## IMPORTING LIBRARIES

In [None]:
import numpy as np
import scipy as sc
import IPython.display as ipd
from scipy import signal
import librosa.display
import matplotlib.pyplot as plt
import scipy.io.wavfile as wavfile
import pandas as pd
import cv2
import sklearn
from sklearn.svm import SVC
from sklearn.model_selection import train_test_split
from sklearn.preprocessing import *
from sklearn.metrics import confusion_matrix
from sklearn.metrics import classification_report, accuracy_score
from sklearn.model_selection import KFold, cross_val_score
from sklearn.ensemble import RandomForestClassifier

## LOADING IN THE FILES

In [None]:
import librosa
import os
ROOT_DIR = '/Users/damilolaojedeji/Documents/Classes/Fall 2022/ML/Assignment2/'
#Files = [f'{ROOT_DIR}/Music/'+file for file in os.listdir(f'{ROOT_DIR}/Music')]
Files =[]
Folders=["Blender","Microwave","Music","Siren", "Vacuum"]
for folder in Folders:
    for file in os.listdir(f'{ROOT_DIR}/{folder}'):
        if "wav" in file:
            Files.append(file)

## PREDICTION WITHOUT BINNING AND WINDOWING

In [None]:
FFT_SIZE = 2048
feature_df = pd.DataFrame(columns = ['label']+['max_freq', 'mean_freq', 'std_freq'])
for folder in Folders:
    files = librosa.util.find_files(f"{ROOT_DIR}/{folder}", ext=['wav']) 
    files = np.asarray(files)
    for file_path in files:
        audio = librosa.load(file_path, sr=None, mono=True, offset=0.0, duration=None)
        audio_file = librosa.effects.trim(audio[0])  #trim audio
        spectrogram = signal.spectrogram(audio_file[0], nperseg=FFT_SIZE, fs=audio[1], noverlap=FFT_SIZE/2)
        log_spectogram = np.log((spectrogram[2])+.0001) #.0001 to prevent math error
        
        max_freq = np.max(log_spectogram) #max frequency
       
        mean_freq = np.mean(log_spectogram) #mean frequency
        
        std_freq = np.std(log_spectogram) #std frequency                   
    
    
        feature_df.loc[len(feature_df)] = [folder, max_freq, mean_freq, std_freq]# append features to feature df

In [None]:
# split data into features and labels
feature_data = feature_df[['max_freq', 'mean_freq', 'std_freq']] #features
feature_labels = feature_df['label']  #labels
scaler = RobustScaler() #normalize data for better prediction
feature_data = scaler.fit_transform(feature_data)

In [None]:

xtrain, xtest, ytrain, ytest = train_test_split(feature_data, feature_labels, test_size=0.30)

#training the model
clf = RandomForestClassifier()
clf.fit(xtrain, ytrain)
cv_scores = cross_val_score(clf, xtrain, ytrain, cv=10)
print('Average Cross Validation Score from Training:', cv_scores.mean(), sep='\n', end='\n\n\n')

#testing the model
ypred = clf.predict(xtest)
cm = confusion_matrix(ytest, ypred)
cr = classification_report(ytest, ypred)

print('Confusion Matrix:', cm, sep='\n', end='\n\n\n')
print('Test Statistics:', cr, sep='\n', end='\n\n\n')

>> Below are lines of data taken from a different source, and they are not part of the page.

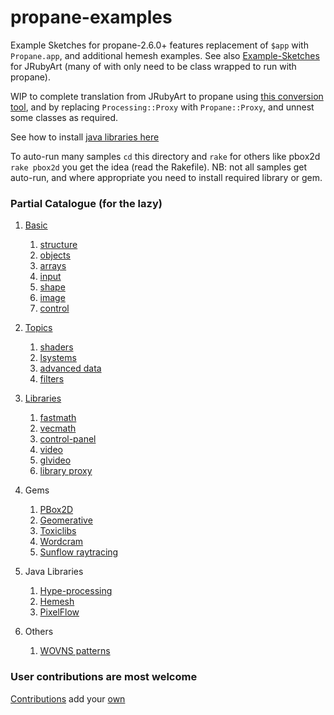 # propane-examples
Example Sketches for propane-2.6.0+ features replacement of `$app` with `Propane.app`, and additional hemesh examples.
See also [Example-Sketches][examples] for JRubyArt (many of with only need to be class wrapped to run with propane).

WIP to complete translation from JRubyArt to propane using [this conversion tool][conversion], and by replacing `Processing::Proxy` with `Propane::Proxy`, and unnest some classes as required.

See how to install [java libraries here][contributed]

To auto-run many samples `cd` this directory and `rake` for others like pbox2d
`rake pbox2d` you get the idea (read the Rakefile). NB: not all samples get auto-run, and where appropriate you need to install required library or gem.

### Partial Catalogue (for the lazy)

1. [Basic][]

    1. [structure][]
    2. [objects][]
    3. [arrays][]
    4. [input][]
    5. [shape][]
    6. [image][]
    7. [control][]

2. [Topics][]

    1. [shaders][]
    2. [lsystems][]
    3. [advanced data][]
    4. [filters][]

3. [Libraries][]
    1. [fastmath][]
    2. [vecmath][]
    3. [control-panel][]
    4. [video][]
    5. [glvideo][]
    6. [library proxy][]

4. Gems
   1. [PBox2D][pbox2d]
   2. [Geomerative][geomerative]
   3. [Toxiclibs][toxiclibs]
   4. [Wordcram][wordcram]
   5. [Sunflow raytracing][joons]

5. Java Libraries
   1. [Hype-processing][hype]
   2. [Hemesh][hemesh]
   3. [PixelFlow][pixel_flow]
6. Others
   1. [WOVNS patterns][wovns]

### User contributions are most welcome
[Contributions][] add your [own][]

[wovns]:https://github.com/ruby-processing/propane-examples/tree/master/examples/WOVNS
[Learning Processing with Ruby]:https://github.com/ruby-processing/learning-processing-with-ruby
[Nature of Code Examples in ruby]:https://github.com/ruby-processing/The-Nature-of-Code-for-propane
[Contributions]:https://github.com/ruby-processing/propane-examples/tree/master/contributed
[own]:https://github.com/ruby-processing/propane-examples/blob/master/CONTRIBUTING.md
[Basic]:https://github.com/ruby-processing/propane-examples/tree/master/processing_app/basics
[structure]:https://github.com/ruby-processing/propane-examples/tree/master/processing_app/basics/structure
[objects]:https://github.com/ruby-processing/propane-examples/tree/master/processing_app/basics/objects
[arrays]:https://github.com/ruby-processing/propane-examples/tree/master/processing_app/basics/arrays
[control]:https://github.com/ruby-processing/propane-examples/tree/master/processing_app/basics/control
[shape]:https://github.com/ruby-processing/propane-examples/tree/master/processing_app/basics/shape
[input]:https://github.com/ruby-processing/propane-examples/tree/master/processing_app/basics/input
[image]:https://github.com/ruby-processing/propane-examples/tree/master/processing_app/basics/image
[Topics]:https://github.com/ruby-processing/propane-examples/tree/master/processing_app/topics
[lsystems]:https://github.com/ruby-processing/propane-examples/tree/master/processing_app/topics/lsystems
[filters]:https://github.com/ruby-processing/propane-examples/tree/master/processing_app/topics/filters
[advanced data]:https://github.com/ruby-processing/propane-examples/tree/master/processing_app/topics/advanced_data
[shaders]:https://github.com/ruby-processing/propane-examples/tree/master/processing_app/topics/shaders
[Libraries]:https://github.com/ruby-processing/propane-examples/tree/master/processing_app/library
[fastmath]:https://github.com/ruby-processing/propane-examples/tree/master/processing_app/library/fastmath
[glvideo]:https://github.com/ruby-processing/propane-examples/tree/master/processing_app/library/glvideo
[vecmath]:https://github.com/ruby-processing/propane-examples/tree/master/processing_app/library/vecmath
[video]:https://github.com/ruby-processing/propane-examples/tree/master/processing_app/library/video
[control-panel]:https://github.com/ruby-processing/propane-examples/tree/master/contributed/jwishy.rb
[PBox2D]:https://github.com/ruby-processing/propane-examples/tree/master/external_library/ruby_gem/jbox2d
[hype]:https://github.com/ruby-processing/propane-examples/tree/master/external_library/java/hype
[hemesh]:https://github.com/ruby-processing/propane-examples/tree/master/external_library/java/hemesh
[joons]:https://github.com/ruby-processing/propane-examples/tree/master/external_library/gem/joonsrenderer
[geomerative]:https://github.com/ruby-processing/propane-examples/tree/master/external_library/gem/geomerative
[toxiclibs]:https://github.com/ruby-processing/propane-examples/tree/master/external_library/gem/toxiclibs
[wordcram]:https://github.com/ruby-processing/propane-examples/tree/master/external_library/gem/ruby_wordcram
[propane]:https://ruby-processing.github.io/propane/
[pixel_flow]:https://github.com/ruby-processing/propane-examples/tree/master/external_library/java/pixel_flow
[conversion]:https://gist.github.com/monkstone/6f61ecf6c0f222d9b80250bd60a8c84f
[examples]:https://github.com/JRubyArt-examples/propane-examples
[contributed]:https://ruby-processing.github.io/propane/contributed

[library proxy]:https://github.com/ruby-processing/propane-examples/tree/master/processing_app/library/library_proxy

print('Testing Accuracy:', accuracy_score(ytest, ypred))

## PREDICTION WITH BINNING BUT WITHOUT WINDOWING

In [None]:
FFT_SIZE = 2048
num_time_bins = 10
num_freq_bins = 10
Features = []
feature_df_bin = pd.DataFrame(columns = ['label']+['max_freq', 'mean_freq', 'std_freq'])
for folder in Folders:
    files = librosa.util.find_files(f"{ROOT_DIR}/{folder}", ext=['wav']) 
    files = np.asarray(files)
    for file_path in files:
        audio = librosa.load(file_path, sr=None, mono=True, offset=0.0, duration=None)
        audio_file = librosa.effects.trim(audio[0])
        spectrogram = signal.spectrogram(audio_file[0], nperseg=FFT_SIZE, fs=audio[1], noverlap=FFT_SIZE/2)
        
        pxx = np.log((spectrogram[2])+.0001)
        
        resized_pxx = cv2.resize(pxx[:,:],(num_freq_bins,num_time_bins))#Binning
        max_freq = np.max(resized_pxx) #max frequency
      
        mean_freq = np.mean(resized_pxx) # mean frequency
        
        std_freq = np.std(resized_pxx) #std frequency                  

        feature_df_bin.loc[len(feature_df_bin)] = [folder, max_freq, mean_freq, std_freq] # append features to feature df

In [None]:
feature_data_bin = feature_df_bin[['max_freq', 'mean_freq', 'std_freq']]
feature_labels = feature_df['label']
scaler = RobustScaler()
feature_data_bin = scaler.fit_transform(feature_data_bin)

In [None]:
xtrain, xtest, ytrain, ytest = train_test_split(feature_data_bin, feature_labels, test_size=0.30)

#training the model
clf = RandomForestClassifier()
clf.fit(xtrain, ytrain)
cv_scores = cross_val_score(clf, xtrain, ytrain, cv=10)
print('Average Cross Validation Score from Training:', cv_scores.mean(), sep='\n', end='\n\n\n')

#testing the model
ypred = clf.predict(xtest)
cm = confusion_matrix(ytest, ypred)
cr = classification_report(ytest, ypred)

print('Confusion Matrix:', cm, sep='\n', end='\n\n\n')
print('Test Statistics:', cr, sep='\n', end='\n\n\n')
print('Testing Accuracy:', accuracy_score(ytest, ypred))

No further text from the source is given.